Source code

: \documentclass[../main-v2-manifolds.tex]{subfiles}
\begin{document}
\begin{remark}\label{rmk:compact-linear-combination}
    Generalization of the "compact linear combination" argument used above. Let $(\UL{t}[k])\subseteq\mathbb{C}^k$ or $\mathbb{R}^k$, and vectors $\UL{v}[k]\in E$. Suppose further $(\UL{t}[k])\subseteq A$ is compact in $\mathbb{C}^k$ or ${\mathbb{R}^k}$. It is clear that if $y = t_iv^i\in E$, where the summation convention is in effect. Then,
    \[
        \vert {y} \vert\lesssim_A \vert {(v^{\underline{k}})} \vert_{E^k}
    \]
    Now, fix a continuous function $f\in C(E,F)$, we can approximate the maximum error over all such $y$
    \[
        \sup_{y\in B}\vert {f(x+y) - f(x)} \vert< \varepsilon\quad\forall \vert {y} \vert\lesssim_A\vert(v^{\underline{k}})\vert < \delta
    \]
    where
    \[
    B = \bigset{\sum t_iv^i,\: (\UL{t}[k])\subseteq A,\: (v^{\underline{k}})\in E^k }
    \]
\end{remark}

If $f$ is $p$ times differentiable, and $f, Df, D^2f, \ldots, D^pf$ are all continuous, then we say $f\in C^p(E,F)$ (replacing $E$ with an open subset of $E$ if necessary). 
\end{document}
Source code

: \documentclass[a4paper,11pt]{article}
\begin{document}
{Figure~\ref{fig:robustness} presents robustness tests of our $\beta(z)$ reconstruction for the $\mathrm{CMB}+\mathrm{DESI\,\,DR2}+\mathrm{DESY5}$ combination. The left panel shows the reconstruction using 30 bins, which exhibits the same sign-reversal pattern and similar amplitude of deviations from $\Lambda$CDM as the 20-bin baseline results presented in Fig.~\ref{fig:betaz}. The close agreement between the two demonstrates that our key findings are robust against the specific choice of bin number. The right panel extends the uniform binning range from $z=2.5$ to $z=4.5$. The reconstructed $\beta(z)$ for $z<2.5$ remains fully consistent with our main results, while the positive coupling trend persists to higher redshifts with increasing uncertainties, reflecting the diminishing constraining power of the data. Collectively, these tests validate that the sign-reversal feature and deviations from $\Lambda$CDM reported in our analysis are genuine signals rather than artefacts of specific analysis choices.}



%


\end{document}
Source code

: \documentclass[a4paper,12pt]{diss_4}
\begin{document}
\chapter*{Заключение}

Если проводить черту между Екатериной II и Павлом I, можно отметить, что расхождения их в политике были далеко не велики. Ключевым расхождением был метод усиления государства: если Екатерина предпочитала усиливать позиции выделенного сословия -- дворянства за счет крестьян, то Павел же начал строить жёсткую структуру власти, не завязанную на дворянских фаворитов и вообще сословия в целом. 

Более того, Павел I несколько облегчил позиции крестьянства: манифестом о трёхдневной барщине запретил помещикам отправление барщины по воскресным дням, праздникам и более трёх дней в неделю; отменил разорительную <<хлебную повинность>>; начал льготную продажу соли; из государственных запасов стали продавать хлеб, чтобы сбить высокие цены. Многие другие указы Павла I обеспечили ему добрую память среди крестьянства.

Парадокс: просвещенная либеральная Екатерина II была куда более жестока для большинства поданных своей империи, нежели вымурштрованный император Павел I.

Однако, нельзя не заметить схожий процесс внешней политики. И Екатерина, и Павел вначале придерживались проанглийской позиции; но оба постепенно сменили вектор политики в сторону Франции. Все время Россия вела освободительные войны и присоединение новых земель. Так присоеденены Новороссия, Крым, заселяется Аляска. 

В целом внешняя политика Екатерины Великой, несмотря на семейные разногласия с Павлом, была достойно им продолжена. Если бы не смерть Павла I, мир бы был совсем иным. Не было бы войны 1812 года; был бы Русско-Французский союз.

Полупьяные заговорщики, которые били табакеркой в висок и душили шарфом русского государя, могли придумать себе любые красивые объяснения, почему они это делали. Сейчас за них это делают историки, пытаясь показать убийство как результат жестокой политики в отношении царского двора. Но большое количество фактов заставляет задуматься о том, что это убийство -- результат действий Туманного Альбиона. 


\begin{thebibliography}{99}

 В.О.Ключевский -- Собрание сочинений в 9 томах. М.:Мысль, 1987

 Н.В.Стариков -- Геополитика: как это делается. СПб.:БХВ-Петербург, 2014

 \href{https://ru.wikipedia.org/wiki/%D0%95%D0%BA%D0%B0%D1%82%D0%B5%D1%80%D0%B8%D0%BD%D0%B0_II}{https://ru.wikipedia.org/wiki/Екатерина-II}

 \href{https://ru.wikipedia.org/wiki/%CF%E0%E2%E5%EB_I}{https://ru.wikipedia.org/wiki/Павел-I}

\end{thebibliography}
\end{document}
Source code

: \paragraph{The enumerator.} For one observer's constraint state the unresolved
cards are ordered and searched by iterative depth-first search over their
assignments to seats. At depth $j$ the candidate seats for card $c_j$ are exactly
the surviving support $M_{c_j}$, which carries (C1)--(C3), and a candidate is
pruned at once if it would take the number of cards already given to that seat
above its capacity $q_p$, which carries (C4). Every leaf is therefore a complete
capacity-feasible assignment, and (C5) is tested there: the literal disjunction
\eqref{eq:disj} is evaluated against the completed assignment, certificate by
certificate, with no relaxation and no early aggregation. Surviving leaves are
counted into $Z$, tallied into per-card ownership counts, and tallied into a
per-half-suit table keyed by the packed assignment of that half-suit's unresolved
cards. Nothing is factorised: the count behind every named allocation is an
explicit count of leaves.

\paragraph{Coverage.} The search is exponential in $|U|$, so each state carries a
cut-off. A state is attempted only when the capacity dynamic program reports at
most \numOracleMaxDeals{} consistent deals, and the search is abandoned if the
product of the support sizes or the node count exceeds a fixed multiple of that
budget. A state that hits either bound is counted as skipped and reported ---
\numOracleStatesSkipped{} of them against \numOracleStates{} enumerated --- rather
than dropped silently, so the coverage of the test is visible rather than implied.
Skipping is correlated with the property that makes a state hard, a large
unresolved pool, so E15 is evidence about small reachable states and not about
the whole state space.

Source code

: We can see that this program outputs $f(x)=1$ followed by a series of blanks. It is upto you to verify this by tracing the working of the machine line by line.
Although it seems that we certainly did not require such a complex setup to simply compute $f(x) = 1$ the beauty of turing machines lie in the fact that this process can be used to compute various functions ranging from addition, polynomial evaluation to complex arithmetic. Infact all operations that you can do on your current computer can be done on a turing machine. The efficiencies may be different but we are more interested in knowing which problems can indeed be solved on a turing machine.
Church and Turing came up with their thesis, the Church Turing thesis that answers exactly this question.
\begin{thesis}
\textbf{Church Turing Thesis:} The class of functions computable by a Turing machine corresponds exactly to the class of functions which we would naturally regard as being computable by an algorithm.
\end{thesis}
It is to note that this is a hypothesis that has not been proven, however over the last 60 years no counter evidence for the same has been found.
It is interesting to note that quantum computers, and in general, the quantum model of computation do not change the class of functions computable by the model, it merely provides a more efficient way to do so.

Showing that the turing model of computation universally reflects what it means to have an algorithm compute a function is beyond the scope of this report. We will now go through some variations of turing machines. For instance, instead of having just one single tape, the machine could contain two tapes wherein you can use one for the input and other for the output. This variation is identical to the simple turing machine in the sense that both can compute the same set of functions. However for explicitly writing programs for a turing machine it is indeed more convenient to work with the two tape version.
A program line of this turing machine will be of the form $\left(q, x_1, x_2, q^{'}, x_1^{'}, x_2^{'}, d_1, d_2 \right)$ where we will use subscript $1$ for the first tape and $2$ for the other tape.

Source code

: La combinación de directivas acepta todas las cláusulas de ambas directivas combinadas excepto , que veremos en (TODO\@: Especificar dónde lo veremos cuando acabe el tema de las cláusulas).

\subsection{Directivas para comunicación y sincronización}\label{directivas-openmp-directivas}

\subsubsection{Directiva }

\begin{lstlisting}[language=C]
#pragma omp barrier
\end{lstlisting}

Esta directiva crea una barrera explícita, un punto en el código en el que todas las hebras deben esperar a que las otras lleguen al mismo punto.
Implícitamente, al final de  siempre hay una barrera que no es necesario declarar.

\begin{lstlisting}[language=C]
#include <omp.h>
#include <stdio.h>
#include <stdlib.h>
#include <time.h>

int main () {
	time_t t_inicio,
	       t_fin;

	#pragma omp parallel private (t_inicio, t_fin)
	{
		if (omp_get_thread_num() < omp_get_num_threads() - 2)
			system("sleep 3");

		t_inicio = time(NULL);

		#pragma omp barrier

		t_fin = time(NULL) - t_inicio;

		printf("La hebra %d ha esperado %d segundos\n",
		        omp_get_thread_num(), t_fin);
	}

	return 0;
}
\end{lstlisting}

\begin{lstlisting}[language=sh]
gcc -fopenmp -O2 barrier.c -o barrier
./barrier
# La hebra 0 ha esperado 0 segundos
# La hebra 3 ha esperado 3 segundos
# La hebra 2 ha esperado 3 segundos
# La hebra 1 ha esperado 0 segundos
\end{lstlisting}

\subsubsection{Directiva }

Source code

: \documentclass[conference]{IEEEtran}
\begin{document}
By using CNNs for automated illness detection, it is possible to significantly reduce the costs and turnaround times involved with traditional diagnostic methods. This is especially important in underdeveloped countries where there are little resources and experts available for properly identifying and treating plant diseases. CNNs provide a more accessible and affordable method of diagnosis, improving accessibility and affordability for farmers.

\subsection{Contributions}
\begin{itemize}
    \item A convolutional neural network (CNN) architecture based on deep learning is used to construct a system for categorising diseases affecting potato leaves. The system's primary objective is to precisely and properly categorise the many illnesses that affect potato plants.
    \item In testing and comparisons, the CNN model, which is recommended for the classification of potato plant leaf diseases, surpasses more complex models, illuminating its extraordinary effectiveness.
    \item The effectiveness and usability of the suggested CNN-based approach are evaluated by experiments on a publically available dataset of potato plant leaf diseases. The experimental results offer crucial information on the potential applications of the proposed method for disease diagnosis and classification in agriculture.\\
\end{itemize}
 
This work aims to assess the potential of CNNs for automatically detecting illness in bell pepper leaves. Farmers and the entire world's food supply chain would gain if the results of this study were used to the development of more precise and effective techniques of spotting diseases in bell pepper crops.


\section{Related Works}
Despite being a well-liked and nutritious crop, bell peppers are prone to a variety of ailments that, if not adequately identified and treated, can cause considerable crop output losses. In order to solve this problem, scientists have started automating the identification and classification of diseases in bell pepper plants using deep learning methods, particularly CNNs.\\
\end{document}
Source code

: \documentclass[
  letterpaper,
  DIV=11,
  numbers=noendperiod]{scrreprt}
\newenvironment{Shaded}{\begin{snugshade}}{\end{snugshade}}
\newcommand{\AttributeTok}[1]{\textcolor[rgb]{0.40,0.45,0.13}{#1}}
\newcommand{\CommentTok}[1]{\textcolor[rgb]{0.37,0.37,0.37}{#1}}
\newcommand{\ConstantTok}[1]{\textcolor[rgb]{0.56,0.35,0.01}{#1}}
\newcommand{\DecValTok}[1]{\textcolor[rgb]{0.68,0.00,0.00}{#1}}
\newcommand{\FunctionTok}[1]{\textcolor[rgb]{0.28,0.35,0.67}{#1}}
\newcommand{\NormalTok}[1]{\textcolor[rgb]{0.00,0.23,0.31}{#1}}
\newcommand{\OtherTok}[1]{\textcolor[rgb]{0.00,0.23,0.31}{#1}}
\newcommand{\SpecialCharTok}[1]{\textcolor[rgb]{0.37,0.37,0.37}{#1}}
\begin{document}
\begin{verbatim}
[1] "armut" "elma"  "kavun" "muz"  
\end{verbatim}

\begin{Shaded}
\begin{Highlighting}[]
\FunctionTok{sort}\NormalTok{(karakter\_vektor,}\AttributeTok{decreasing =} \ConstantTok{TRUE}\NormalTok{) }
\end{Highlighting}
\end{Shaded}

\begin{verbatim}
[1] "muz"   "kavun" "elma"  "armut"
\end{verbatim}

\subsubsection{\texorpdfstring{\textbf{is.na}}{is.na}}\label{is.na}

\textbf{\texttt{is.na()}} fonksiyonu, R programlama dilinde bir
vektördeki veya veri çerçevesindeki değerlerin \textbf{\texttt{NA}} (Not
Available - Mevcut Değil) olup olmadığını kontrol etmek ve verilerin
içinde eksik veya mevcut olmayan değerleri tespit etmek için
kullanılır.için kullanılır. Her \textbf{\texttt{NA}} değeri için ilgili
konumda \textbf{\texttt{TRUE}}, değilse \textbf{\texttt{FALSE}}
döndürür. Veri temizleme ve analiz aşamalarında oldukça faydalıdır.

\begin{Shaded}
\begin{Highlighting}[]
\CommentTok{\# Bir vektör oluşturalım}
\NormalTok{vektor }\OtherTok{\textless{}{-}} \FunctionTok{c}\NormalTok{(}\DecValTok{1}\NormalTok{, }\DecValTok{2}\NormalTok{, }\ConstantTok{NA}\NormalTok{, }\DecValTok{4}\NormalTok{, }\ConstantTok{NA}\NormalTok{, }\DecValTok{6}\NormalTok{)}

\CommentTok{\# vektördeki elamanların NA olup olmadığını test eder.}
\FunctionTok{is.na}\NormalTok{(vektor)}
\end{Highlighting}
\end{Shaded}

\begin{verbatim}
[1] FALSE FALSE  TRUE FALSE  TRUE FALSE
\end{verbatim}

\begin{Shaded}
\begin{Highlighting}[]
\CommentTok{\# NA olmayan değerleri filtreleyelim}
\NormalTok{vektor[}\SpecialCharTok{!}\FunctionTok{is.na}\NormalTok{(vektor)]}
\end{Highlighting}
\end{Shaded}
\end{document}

+--

• Problem to work on
In the data above, start at the line that has "Полупьяные заговорщики, которые", stop after the line that has "pruned at once", and print every line in between exactly as it stands.

• Task solution
Полупьяные заговорщики, которые били табакеркой в висок и душили шарфом русского государя, могли придумать себе любые красивые объяснения, почему они это делали. Сейчас за них это делают историки, пытаясь показать убийство как результат жестокой политики в отношении царского двора. Но большое количество фактов заставляет задуматься о том, что это убийство -- результат действий Туманного Альбиона. 


\begin{thebibliography}{99}

 В.О.Ключевский -- Собрание сочинений в 9 томах. М.:Мысль, 1987

 Н.В.Стариков -- Геополитика: как это делается. СПб.:БХВ-Петербург, 2014

 \href{https://ru.wikipedia.org/wiki/%D0%95%D0%BA%D0%B0%D1%82%D0%B5%D1%80%D0%B8%D0%BD%D0%B0_II}{https://ru.wikipedia.org/wiki/Екатерина-II}

 \href{https://ru.wikipedia.org/wiki/%CF%E0%E2%E5%EB_I}{https://ru.wikipedia.org/wiki/Павел-I}

\end{thebibliography}
\end{document}
Source code

: \paragraph{The enumerator.} For one observer's constraint state the unresolved
cards are ordered and searched by iterative depth-first search over their
assignments to seats. At depth $j$ the candidate seats for card $c_j$ are exactly
the surviving support $M_{c_j}$, which carries (C1)--(C3), and a candidate is
pruned at once if it would take the number of cards already given to that seat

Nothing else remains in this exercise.